How to calculate how many tiles you need
Tile math is floor area ÷ tile area, with waste added. Measure the length and width of the floor in feet and multiply for square footage. Then work out the area of a single tile in square feet, divide, and round up.
- Floor area = length (ft) × width (ft)
- Tile area = tile width (in) × tile height (in) ÷ 144
- Tiles = (floor area × (1 + waste%)) ÷ tile area, rounded up
Dividing the tile's inch dimensions by 144 converts square inches to square feet, so both sides of the division use the same units.
The tiling mistake that leaves an ugly sliver
Start tiling tight against one wall and you'll almost always finish the run with a skinny, awkward sliver of tile on the far side — and it's the first thing everyone notices. Pros find the center of the room, dry-lay from there, and let both ends finish with the same balanced cut.
Knowing your total square footage — and ordering about 10% extra for cuts — means you can lay out from the center without running short mid-job.

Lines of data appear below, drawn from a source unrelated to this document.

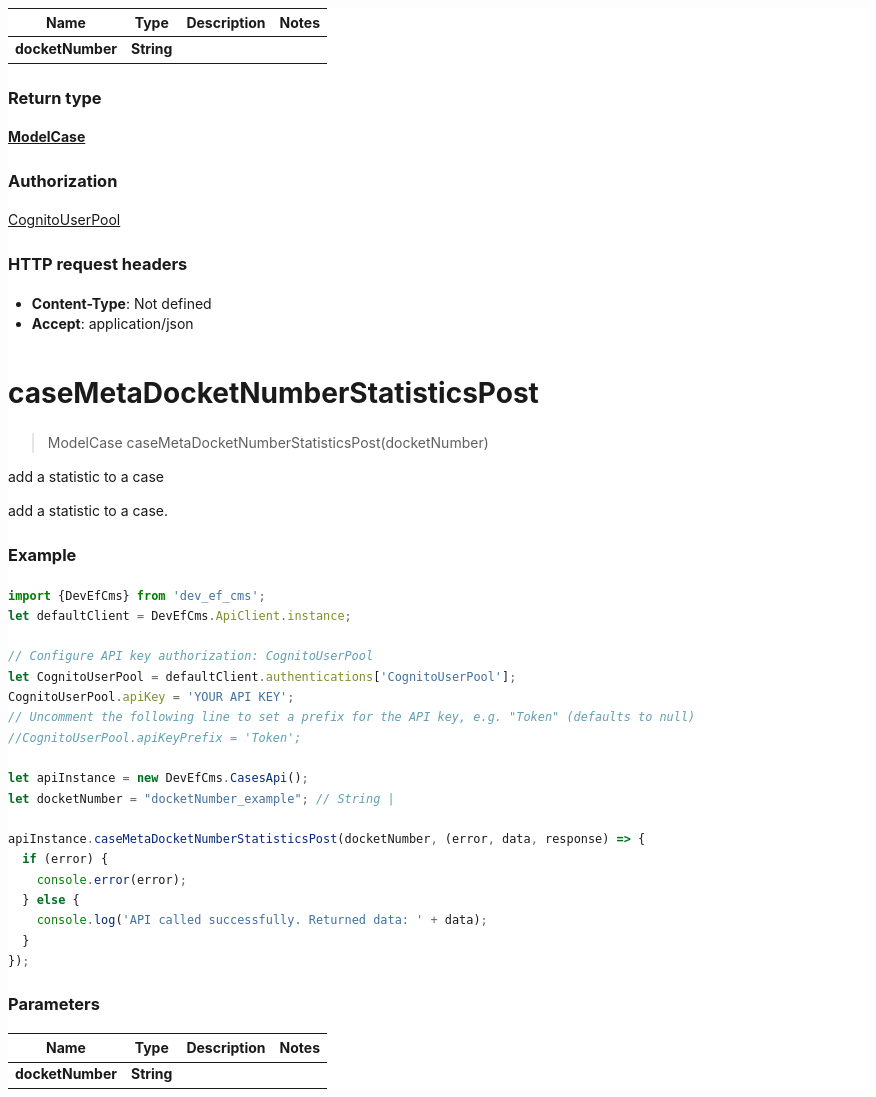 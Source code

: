 Name | Type | Description  | Notes
------------- | ------------- | ------------- | -------------
 **docketNumber** | **String**|  | 

### Return type

[**ModelCase**](ModelCase.md)

### Authorization

[CognitoUserPool](../README.md#CognitoUserPool)

### HTTP request headers

 - **Content-Type**: Not defined
 - **Accept**: application/json

<a name="caseMetaDocketNumberStatisticsPost"></a>
# **caseMetaDocketNumberStatisticsPost**
> ModelCase caseMetaDocketNumberStatisticsPost(docketNumber)

add a statistic to a case

add a statistic to a case. 

### Example
```javascript
import {DevEfCms} from 'dev_ef_cms';
let defaultClient = DevEfCms.ApiClient.instance;

// Configure API key authorization: CognitoUserPool
let CognitoUserPool = defaultClient.authentications['CognitoUserPool'];
CognitoUserPool.apiKey = 'YOUR API KEY';
// Uncomment the following line to set a prefix for the API key, e.g. "Token" (defaults to null)
//CognitoUserPool.apiKeyPrefix = 'Token';

let apiInstance = new DevEfCms.CasesApi();
let docketNumber = "docketNumber_example"; // String | 

apiInstance.caseMetaDocketNumberStatisticsPost(docketNumber, (error, data, response) => {
  if (error) {
    console.error(error);
  } else {
    console.log('API called successfully. Returned data: ' + data);
  }
});
```

### Parameters

Name | Type | Description  | Notes
------------- | ------------- | ------------- | -------------
 **docketNumber** | **String**|  | 
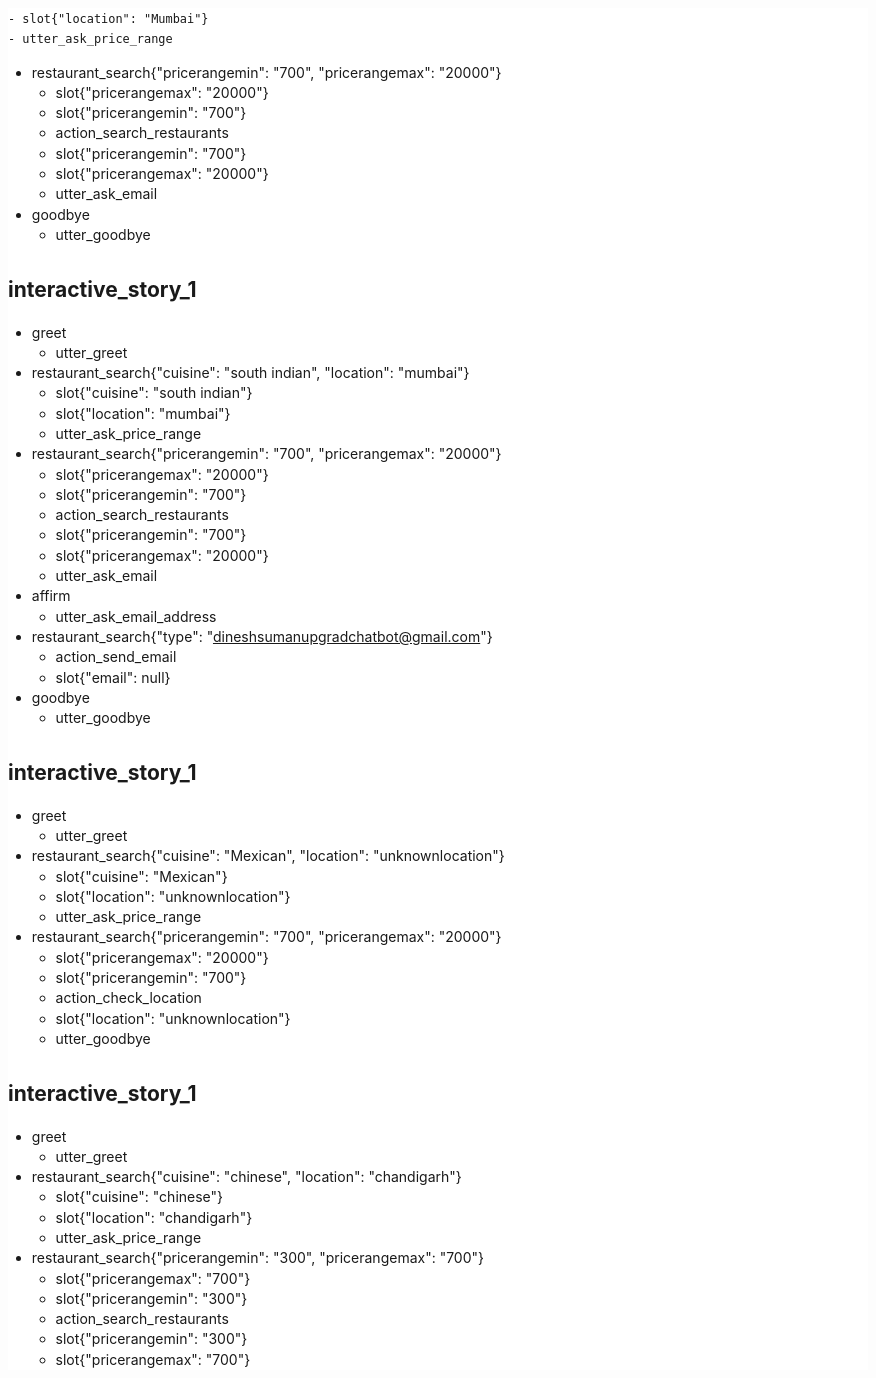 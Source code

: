     - slot{"location": "Mumbai"}
    - utter_ask_price_range
* restaurant_search{"pricerangemin": "700", "pricerangemax": "20000"}
    - slot{"pricerangemax": "20000"}
    - slot{"pricerangemin": "700"}
    - action_search_restaurants
    - slot{"pricerangemin": "700"}
    - slot{"pricerangemax": "20000"}
    - utter_ask_email
* goodbye
    - utter_goodbye


## interactive_story_1
* greet
    - utter_greet
* restaurant_search{"cuisine": "south indian", "location": "mumbai"}
    - slot{"cuisine": "south indian"}
    - slot{"location": "mumbai"}
    - utter_ask_price_range
* restaurant_search{"pricerangemin": "700", "pricerangemax": "20000"}
    - slot{"pricerangemax": "20000"}
    - slot{"pricerangemin": "700"}
    - action_search_restaurants
    - slot{"pricerangemin": "700"}
    - slot{"pricerangemax": "20000"}
    - utter_ask_email
* affirm
    - utter_ask_email_address
* restaurant_search{"type": "dineshsumanupgradchatbot@gmail.com"}
    - action_send_email
    - slot{"email": null}
* goodbye
    - utter_goodbye

## interactive_story_1
* greet
    - utter_greet
* restaurant_search{"cuisine": "Mexican", "location": "unknownlocation"}
    - slot{"cuisine": "Mexican"}
    - slot{"location": "unknownlocation"}
    - utter_ask_price_range
* restaurant_search{"pricerangemin": "700", "pricerangemax": "20000"}
    - slot{"pricerangemax": "20000"}
    - slot{"pricerangemin": "700"}
    - action_check_location
    - slot{"location": "unknownlocation"}
    - utter_goodbye

## interactive_story_1
* greet
    - utter_greet
* restaurant_search{"cuisine": "chinese", "location": "chandigarh"}
    - slot{"cuisine": "chinese"}
    - slot{"location": "chandigarh"}
    - utter_ask_price_range
* restaurant_search{"pricerangemin": "300", "pricerangemax": "700"}
    - slot{"pricerangemax": "700"}
    - slot{"pricerangemin": "300"}
    - action_search_restaurants
    - slot{"pricerangemin": "300"}
    - slot{"pricerangemax": "700"} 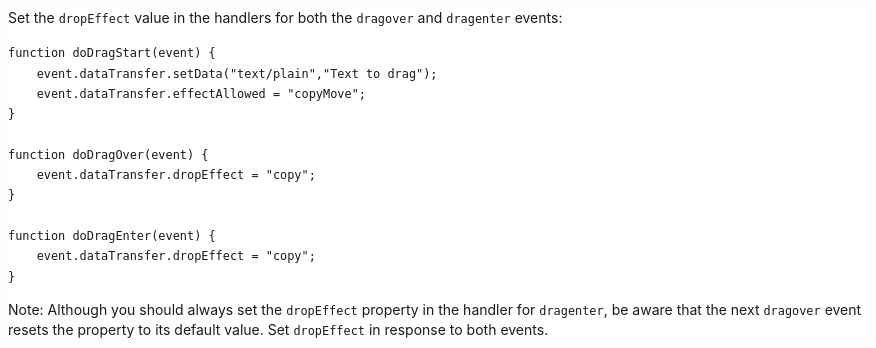 Set the `dropEffect` value in the handlers for both the `dragover` and
`dragenter` events:

    function doDragStart(event) {
    	event.dataTransfer.setData("text/plain","Text to drag");
    	event.dataTransfer.effectAllowed = "copyMove";
    }

    function doDragOver(event) {
    	event.dataTransfer.dropEffect = "copy";
    }

    function doDragEnter(event) {
    	event.dataTransfer.dropEffect = "copy";
    }

<div>

Note: Although you should always set the `dropEffect` property in the handler
for `dragenter`, be aware that the next `dragover` event resets the property to
its default value. Set `dropEffect` in response to both events.

</div>

</div>

</div>

<div>

<div>

</div>

</div>
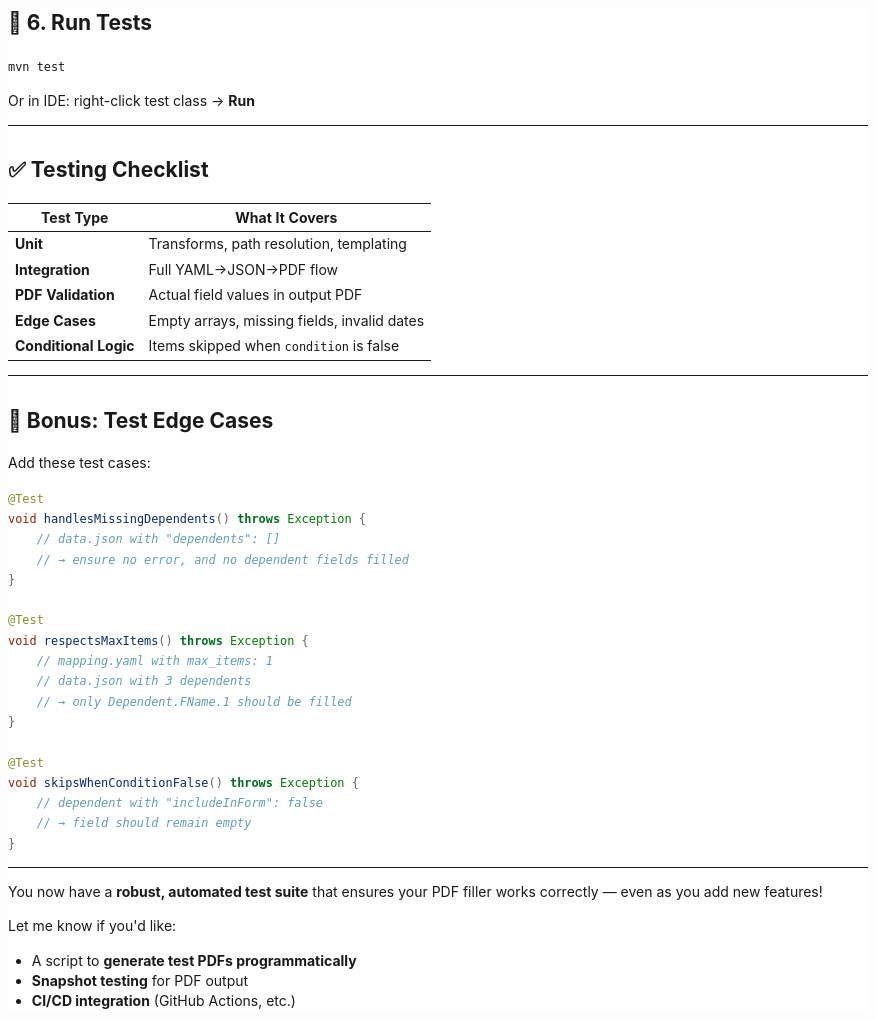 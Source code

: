 ## 🧪 6. Run Tests

```bash
mvn test
```

Or in IDE: right-click test class → **Run**

---

## ✅ Testing Checklist

| Test Type | What It Covers |
|---------|----------------|
| **Unit** | Transforms, path resolution, templating |
| **Integration** | Full YAML→JSON→PDF flow |
| **PDF Validation** | Actual field values in output PDF |
| **Edge Cases** | Empty arrays, missing fields, invalid dates |
| **Conditional Logic** | Items skipped when `condition` is false |

---

## 🚀 Bonus: Test Edge Cases

Add these test cases:

```java
@Test
void handlesMissingDependents() throws Exception {
    // data.json with "dependents": []
    // → ensure no error, and no dependent fields filled
}

@Test
void respectsMaxItems() throws Exception {
    // mapping.yaml with max_items: 1
    // data.json with 3 dependents
    // → only Dependent.FName.1 should be filled
}

@Test
void skipsWhenConditionFalse() throws Exception {
    // dependent with "includeInForm": false
    // → field should remain empty
}
```

---

You now have a **robust, automated test suite** that ensures your PDF filler works correctly — even as you add new features!

Let me know if you'd like:
- A script to **generate test PDFs programmatically**
- **Snapshot testing** for PDF output
- **CI/CD integration** (GitHub Actions, etc.) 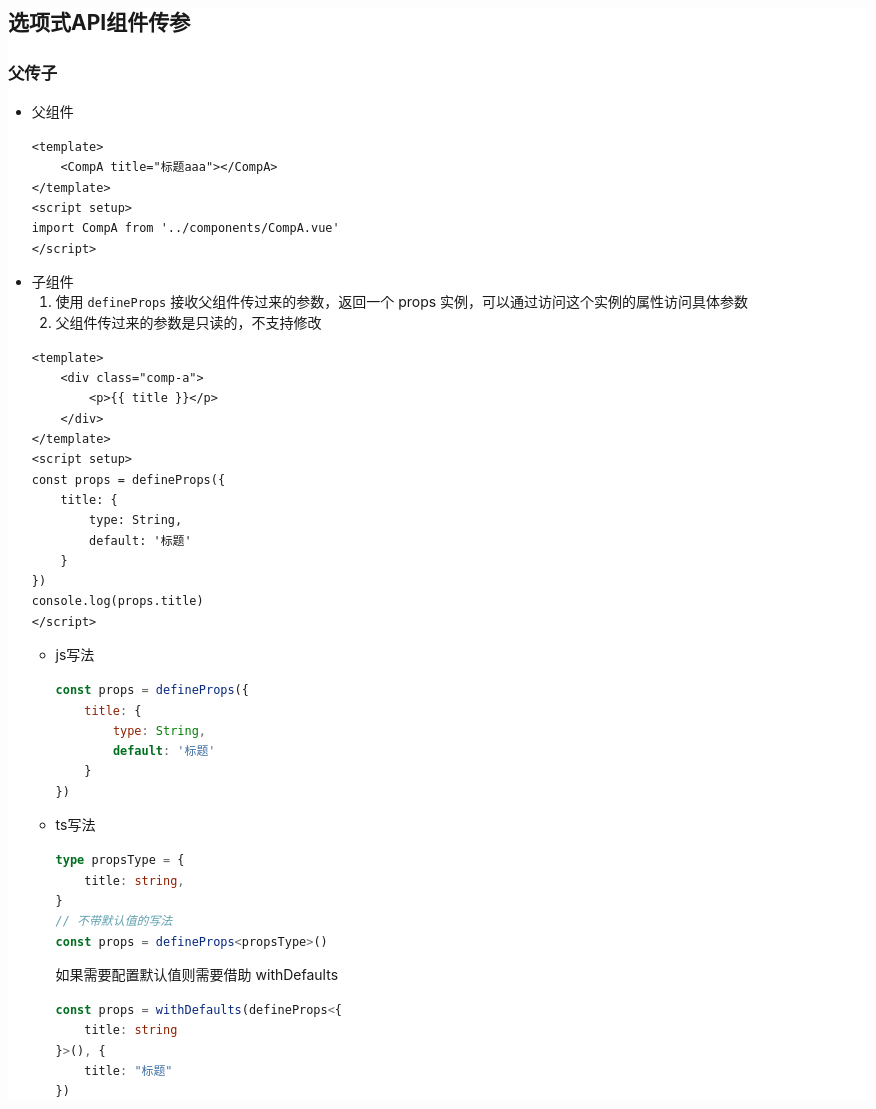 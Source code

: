## 选项式API组件传参

### 父传子

* 父组件
    ```vue
    <template>
        <CompA title="标题aaa"></CompA>
    </template>
    <script setup>
    import CompA from '../components/CompA.vue'
    </script>
    ```
* 子组件
  1. 使用 `defineProps` 接收父组件传过来的参数，返回一个 props 实例，可以通过访问这个实例的属性访问具体参数
  2. 父组件传过来的参数是只读的，不支持修改
    ```vue
    <template>
        <div class="comp-a">
            <p>{{ title }}</p>
        </div>
    </template>
    <script setup>
    const props = defineProps({
        title: {
            type: String,
            default: '标题'
        }
    })
    console.log(props.title)
    </script>
    ```
    * js写法
        ```js
        const props = defineProps({
            title: {
                type: String,
                default: '标题'
            }
        })
        ```
    * ts写法
        ```ts
        type propsType = {
            title: string,
        }
        // 不带默认值的写法
        const props = defineProps<propsType>()
        ```
        如果需要配置默认值则需要借助 withDefaults
        ```ts
        const props = withDefaults(defineProps<{
            title: string
        }>(), {
            title: "标题"
        })
        ```
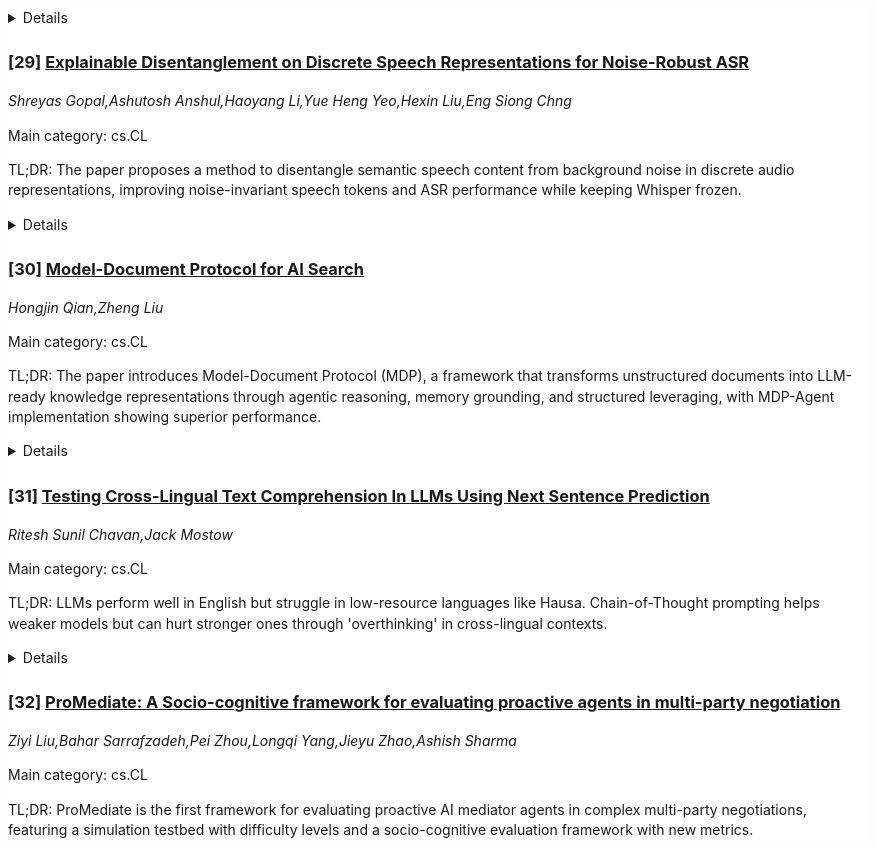 
<details><summary>Details</summary></details>


### [29] [Explainable Disentanglement on Discrete Speech Representations for Noise-Robust ASR](https://arxiv.org/abs/2510.25150)
*Shreyas Gopal,Ashutosh Anshul,Haoyang Li,Yue Heng Yeo,Hexin Liu,Eng Siong Chng*

Main category: cs.CL

TL;DR: The paper proposes a method to disentangle semantic speech content from background noise in discrete audio representations, improving noise-invariant speech tokens and ASR performance while keeping Whisper frozen.


<details><summary>Details</summary></details>


### [30] [Model-Document Protocol for AI Search](https://arxiv.org/abs/2510.25160)
*Hongjin Qian,Zheng Liu*

Main category: cs.CL

TL;DR: The paper introduces Model-Document Protocol (MDP), a framework that transforms unstructured documents into LLM-ready knowledge representations through agentic reasoning, memory grounding, and structured leveraging, with MDP-Agent implementation showing superior performance.


<details><summary>Details</summary></details>


### [31] [Testing Cross-Lingual Text Comprehension In LLMs Using Next Sentence Prediction](https://arxiv.org/abs/2510.25187)
*Ritesh Sunil Chavan,Jack Mostow*

Main category: cs.CL

TL;DR: LLMs perform well in English but struggle in low-resource languages like Hausa. Chain-of-Thought prompting helps weaker models but can hurt stronger ones through 'overthinking' in cross-lingual contexts.


<details><summary>Details</summary></details>


### [32] [ProMediate: A Socio-cognitive framework for evaluating proactive agents in multi-party negotiation](https://arxiv.org/abs/2510.25224)
*Ziyi Liu,Bahar Sarrafzadeh,Pei Zhou,Longqi Yang,Jieyu Zhao,Ashish Sharma*

Main category: cs.CL

TL;DR: ProMediate is the first framework for evaluating proactive AI mediator agents in complex multi-party negotiations, featuring a simulation testbed with difficulty levels and a socio-cognitive evaluation framework with new metrics.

Pro move: dry-lay a full row before you mix any thinset. Five minutes of planning saves a wall full of slivers.
How much waste should you add for tile?
| Layout | Recommended waste |
|---|---|
| Straight, simple rectangular room | 10% |
| Lots of corners, niches or fixtures | 12–15% |
| Diagonal or herringbone pattern | 15% |
| Large-format tile (24 in and up) | 15%+ |
Buying an extra box also gives you matching spares for repairs years later, when the same dye lot may be gone.
How many 12×12 tiles in a square foot?
A 12×12-inch tile is exactly one square foot, so the tile count roughly matches the square footage plus waste. Smaller tiles — like 6×6 — take four per square foot, while larger ones cover more ground each. The calculator handles any size you enter.
Tile calculator FAQ
- Does this work for wall tile too?
- Yes. Enter the wall's height and width in place of length and width, and the math is the same. Add up multiple walls if you're tiling more than one.
- How much grout will I need?
- Grout depends on tile size and joint width, but a 25-lb bag of sanded grout typically covers 100–200 sq ft for standard floor tile. Tight joints and large tiles use less.
- Should I buy tile from the same lot?
- Yes — color can shift slightly between production runs. Buy all your tile, including the waste allowance, at once so it all matches.